• EXERCISE:
Copy the data word for word, keeping every line.

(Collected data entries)
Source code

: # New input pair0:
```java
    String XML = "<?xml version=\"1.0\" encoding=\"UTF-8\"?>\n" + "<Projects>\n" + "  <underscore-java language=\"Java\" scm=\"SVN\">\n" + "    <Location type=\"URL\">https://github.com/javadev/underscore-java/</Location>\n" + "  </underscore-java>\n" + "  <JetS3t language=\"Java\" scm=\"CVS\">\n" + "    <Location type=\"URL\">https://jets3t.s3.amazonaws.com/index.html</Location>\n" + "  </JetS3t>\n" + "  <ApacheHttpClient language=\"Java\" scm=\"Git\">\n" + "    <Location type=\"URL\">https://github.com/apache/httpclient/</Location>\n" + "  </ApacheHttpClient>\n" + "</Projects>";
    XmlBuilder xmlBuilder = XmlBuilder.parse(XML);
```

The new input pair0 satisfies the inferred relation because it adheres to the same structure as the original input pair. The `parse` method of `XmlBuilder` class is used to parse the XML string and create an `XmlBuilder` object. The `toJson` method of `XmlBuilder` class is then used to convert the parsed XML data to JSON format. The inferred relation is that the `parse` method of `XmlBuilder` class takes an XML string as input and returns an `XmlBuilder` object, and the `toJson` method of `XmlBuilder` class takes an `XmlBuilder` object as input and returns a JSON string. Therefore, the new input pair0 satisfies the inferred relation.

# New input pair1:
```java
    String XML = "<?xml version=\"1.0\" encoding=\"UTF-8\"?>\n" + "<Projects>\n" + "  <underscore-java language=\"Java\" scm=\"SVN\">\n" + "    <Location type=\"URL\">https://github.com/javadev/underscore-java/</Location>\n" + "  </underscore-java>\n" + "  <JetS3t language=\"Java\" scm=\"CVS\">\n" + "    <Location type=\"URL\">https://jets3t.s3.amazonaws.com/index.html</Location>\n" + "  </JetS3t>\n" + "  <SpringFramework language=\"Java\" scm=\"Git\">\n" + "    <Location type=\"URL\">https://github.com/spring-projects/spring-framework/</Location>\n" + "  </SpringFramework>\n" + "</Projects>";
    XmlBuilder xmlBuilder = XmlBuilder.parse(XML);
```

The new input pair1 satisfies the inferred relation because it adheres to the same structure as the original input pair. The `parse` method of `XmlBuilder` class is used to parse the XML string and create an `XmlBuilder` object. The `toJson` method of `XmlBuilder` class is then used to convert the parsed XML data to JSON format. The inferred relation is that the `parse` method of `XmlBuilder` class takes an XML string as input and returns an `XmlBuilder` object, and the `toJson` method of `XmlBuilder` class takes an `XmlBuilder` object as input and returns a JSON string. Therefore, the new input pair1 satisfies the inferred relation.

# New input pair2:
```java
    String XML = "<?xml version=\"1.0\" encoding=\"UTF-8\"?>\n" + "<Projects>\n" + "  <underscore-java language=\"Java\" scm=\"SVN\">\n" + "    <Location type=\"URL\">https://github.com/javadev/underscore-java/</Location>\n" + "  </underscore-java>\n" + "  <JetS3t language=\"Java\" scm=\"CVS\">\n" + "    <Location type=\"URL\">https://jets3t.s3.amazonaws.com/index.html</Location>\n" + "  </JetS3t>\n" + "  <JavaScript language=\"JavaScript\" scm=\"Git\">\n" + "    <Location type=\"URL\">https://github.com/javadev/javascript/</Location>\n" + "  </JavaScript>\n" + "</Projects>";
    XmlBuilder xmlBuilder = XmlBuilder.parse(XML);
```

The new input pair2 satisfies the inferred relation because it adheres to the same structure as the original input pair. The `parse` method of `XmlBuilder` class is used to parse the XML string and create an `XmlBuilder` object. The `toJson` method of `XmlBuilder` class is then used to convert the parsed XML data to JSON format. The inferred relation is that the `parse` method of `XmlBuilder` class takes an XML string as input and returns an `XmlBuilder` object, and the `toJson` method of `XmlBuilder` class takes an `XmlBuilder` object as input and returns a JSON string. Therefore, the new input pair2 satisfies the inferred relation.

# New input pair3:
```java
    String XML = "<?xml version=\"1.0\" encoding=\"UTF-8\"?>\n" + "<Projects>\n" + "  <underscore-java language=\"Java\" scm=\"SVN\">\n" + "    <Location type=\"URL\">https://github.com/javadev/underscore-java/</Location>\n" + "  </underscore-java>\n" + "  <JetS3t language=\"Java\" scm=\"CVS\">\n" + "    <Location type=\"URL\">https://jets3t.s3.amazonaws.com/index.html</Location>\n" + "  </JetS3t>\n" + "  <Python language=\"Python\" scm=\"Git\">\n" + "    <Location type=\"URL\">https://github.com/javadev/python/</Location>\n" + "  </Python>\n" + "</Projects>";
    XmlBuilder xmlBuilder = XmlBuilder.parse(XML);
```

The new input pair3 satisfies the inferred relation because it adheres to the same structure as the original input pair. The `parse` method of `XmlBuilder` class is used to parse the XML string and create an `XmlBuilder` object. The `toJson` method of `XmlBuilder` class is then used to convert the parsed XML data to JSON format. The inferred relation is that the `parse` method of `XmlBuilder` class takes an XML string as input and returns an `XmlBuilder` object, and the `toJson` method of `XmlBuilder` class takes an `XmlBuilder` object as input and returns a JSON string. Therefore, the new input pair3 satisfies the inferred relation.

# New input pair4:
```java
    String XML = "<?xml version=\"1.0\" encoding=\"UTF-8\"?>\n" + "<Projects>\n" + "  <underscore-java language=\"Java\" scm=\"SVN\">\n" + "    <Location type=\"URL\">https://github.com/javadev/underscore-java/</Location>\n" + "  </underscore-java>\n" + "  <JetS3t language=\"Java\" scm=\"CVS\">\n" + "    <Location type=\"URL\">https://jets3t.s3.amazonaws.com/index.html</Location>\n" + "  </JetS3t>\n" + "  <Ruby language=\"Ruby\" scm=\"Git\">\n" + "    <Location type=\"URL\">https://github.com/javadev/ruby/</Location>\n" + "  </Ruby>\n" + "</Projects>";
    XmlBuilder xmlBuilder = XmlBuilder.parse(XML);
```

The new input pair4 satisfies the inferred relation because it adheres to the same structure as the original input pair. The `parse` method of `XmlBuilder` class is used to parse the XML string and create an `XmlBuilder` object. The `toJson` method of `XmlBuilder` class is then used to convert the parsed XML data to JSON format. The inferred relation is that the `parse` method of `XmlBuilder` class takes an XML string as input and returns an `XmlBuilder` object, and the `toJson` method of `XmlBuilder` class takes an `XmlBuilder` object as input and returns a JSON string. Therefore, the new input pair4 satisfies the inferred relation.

• RESPONSE:
Source code

: # New input pair0:
```java
    String XML = "<?xml version=\"1.0\" encoding=\"UTF-8\"?>\n" + "<Projects>\n" + "  <underscore-java language=\"Java\" scm=\"SVN\">\n" + "    <Location type=\"URL\">https://github.com/javadev/underscore-java/</Location>\n" + "  </underscore-java>\n" + "  <JetS3t language=\"Java\" scm=\"CVS\">\n" + "    <Location type=\"URL\">https://jets3t.s3.amazonaws.com/index.html</Location>\n" + "  </JetS3t>\n" + "  <ApacheHttpClient language=\"Java\" scm=\"Git\">\n" + "    <Location type=\"URL\">https://github.com/apache/httpclient/</Location>\n" + "  </ApacheHttpClient>\n" + "</Projects>";
    XmlBuilder xmlBuilder = XmlBuilder.parse(XML);
```

The new input pair0 satisfies the inferred relation because it adheres to the same structure as the original input pair. The `parse` method of `XmlBuilder` class is used to parse the XML string and create an `XmlBuilder` object. The `toJson` method of `XmlBuilder` class is then used to convert the parsed XML data to JSON format. The inferred relation is that the `parse` method of `XmlBuilder` class takes an XML string as input and returns an `XmlBuilder` object, and the `toJson` method of `XmlBuilder` class takes an `XmlBuilder` object as input and returns a JSON string. Therefore, the new input pair0 satisfies the inferred relation.

# New input pair1:
```java
    String XML = "<?xml version=\"1.0\" encoding=\"UTF-8\"?>\n" + "<Projects>\n" + "  <underscore-java language=\"Java\" scm=\"SVN\">\n" + "    <Location type=\"URL\">https://github.com/javadev/underscore-java/</Location>\n" + "  </underscore-java>\n" + "  <JetS3t language=\"Java\" scm=\"CVS\">\n" + "    <Location type=\"URL\">https://jets3t.s3.amazonaws.com/index.html</Location>\n" + "  </JetS3t>\n" + "  <SpringFramework language=\"Java\" scm=\"Git\">\n" + "    <Location type=\"URL\">https://github.com/spring-projects/spring-framework/</Location>\n" + "  </SpringFramework>\n" + "</Projects>";
    XmlBuilder xmlBuilder = XmlBuilder.parse(XML);
```

The new input pair1 satisfies the inferred relation because it adheres to the same structure as the original input pair. The `parse` method of `XmlBuilder` class is used to parse the XML string and create an `XmlBuilder` object. The `toJson` method of `XmlBuilder` class is then used to convert the parsed XML data to JSON format. The inferred relation is that the `parse` method of `XmlBuilder` class takes an XML string as input and returns an `XmlBuilder` object, and the `toJson` method of `XmlBuilder` class takes an `XmlBuilder` object as input and returns a JSON string. Therefore, the new input pair1 satisfies the inferred relation.

# New input pair2:
```java
    String XML = "<?xml version=\"1.0\" encoding=\"UTF-8\"?>\n" + "<Projects>\n" + "  <underscore-java language=\"Java\" scm=\"SVN\">\n" + "    <Location type=\"URL\">https://github.com/javadev/underscore-java/</Location>\n" + "  </underscore-java>\n" + "  <JetS3t language=\"Java\" scm=\"CVS\">\n" + "    <Location type=\"URL\">https://jets3t.s3.amazonaws.com/index.html</Location>\n" + "  </JetS3t>\n" + "  <JavaScript language=\"JavaScript\" scm=\"Git\">\n" + "    <Location type=\"URL\">https://github.com/javadev/javascript/</Location>\n" + "  </JavaScript>\n" + "</Projects>";
    XmlBuilder xmlBuilder = XmlBuilder.parse(XML);
```

The new input pair2 satisfies the inferred relation because it adheres to the same structure as the original input pair. The `parse` method of `XmlBuilder` class is used to parse the XML string and create an `XmlBuilder` object. The `toJson` method of `XmlBuilder` class is then used to convert the parsed XML data to JSON format. The inferred relation is that the `parse` method of `XmlBuilder` class takes an XML string as input and returns an `XmlBuilder` object, and the `toJson` method of `XmlBuilder` class takes an `XmlBuilder` object as input and returns a JSON string. Therefore, the new input pair2 satisfies the inferred relation.

# New input pair3:
```java
    String XML = "<?xml version=\"1.0\" encoding=\"UTF-8\"?>\n" + "<Projects>\n" + "  <underscore-java language=\"Java\" scm=\"SVN\">\n" + "    <Location type=\"URL\">https://github.com/javadev/underscore-java/</Location>\n" + "  </underscore-java>\n" + "  <JetS3t language=\"Java\" scm=\"CVS\">\n" + "    <Location type=\"URL\">https://jets3t.s3.amazonaws.com/index.html</Location>\n" + "  </JetS3t>\n" + "  <Python language=\"Python\" scm=\"Git\">\n" + "    <Location type=\"URL\">https://github.com/javadev/python/</Location>\n" + "  </Python>\n" + "</Projects>";
    XmlBuilder xmlBuilder = XmlBuilder.parse(XML);
```

The new input pair3 satisfies the inferred relation because it adheres to the same structure as the original input pair. The `parse` method of `XmlBuilder` class is used to parse the XML string and create an `XmlBuilder` object. The `toJson` method of `XmlBuilder` class is then used to convert the parsed XML data to JSON format. The inferred relation is that the `parse` method of `XmlBuilder` class takes an XML string as input and returns an `XmlBuilder` object, and the `toJson` method of `XmlBuilder` class takes an `XmlBuilder` object as input and returns a JSON string. Therefore, the new input pair3 satisfies the inferred relation.

# New input pair4:
```java
    String XML = "<?xml version=\"1.0\" encoding=\"UTF-8\"?>\n" + "<Projects>\n" + "  <underscore-java language=\"Java\" scm=\"SVN\">\n" + "    <Location type=\"URL\">https://github.com/javadev/underscore-java/</Location>\n" + "  </underscore-java>\n" + "  <JetS3t language=\"Java\" scm=\"CVS\">\n" + "    <Location type=\"URL\">https://jets3t.s3.amazonaws.com/index.html</Location>\n" + "  </JetS3t>\n" + "  <Ruby language=\"Ruby\" scm=\"Git\">\n" + "    <Location type=\"URL\">https://github.com/javadev/ruby/</Location>\n" + "  </Ruby>\n" + "</Projects>";
    XmlBuilder xmlBuilder = XmlBuilder.parse(XML);
```

The new input pair4 satisfies the inferred relation because it adheres to the same structure as the original input pair. The `parse` method of `XmlBuilder` class is used to parse the XML string and create an `XmlBuilder` object. The `toJson` method of `XmlBuilder` class is then used to convert the parsed XML data to JSON format. The inferred relation is that the `parse` method of `XmlBuilder` class takes an XML string as input and returns an `XmlBuilder` object, and the `toJson` method of `XmlBuilder` class takes an `XmlBuilder` object as input and returns a JSON string. Therefore, the new input pair4 satisfies the inferred relation.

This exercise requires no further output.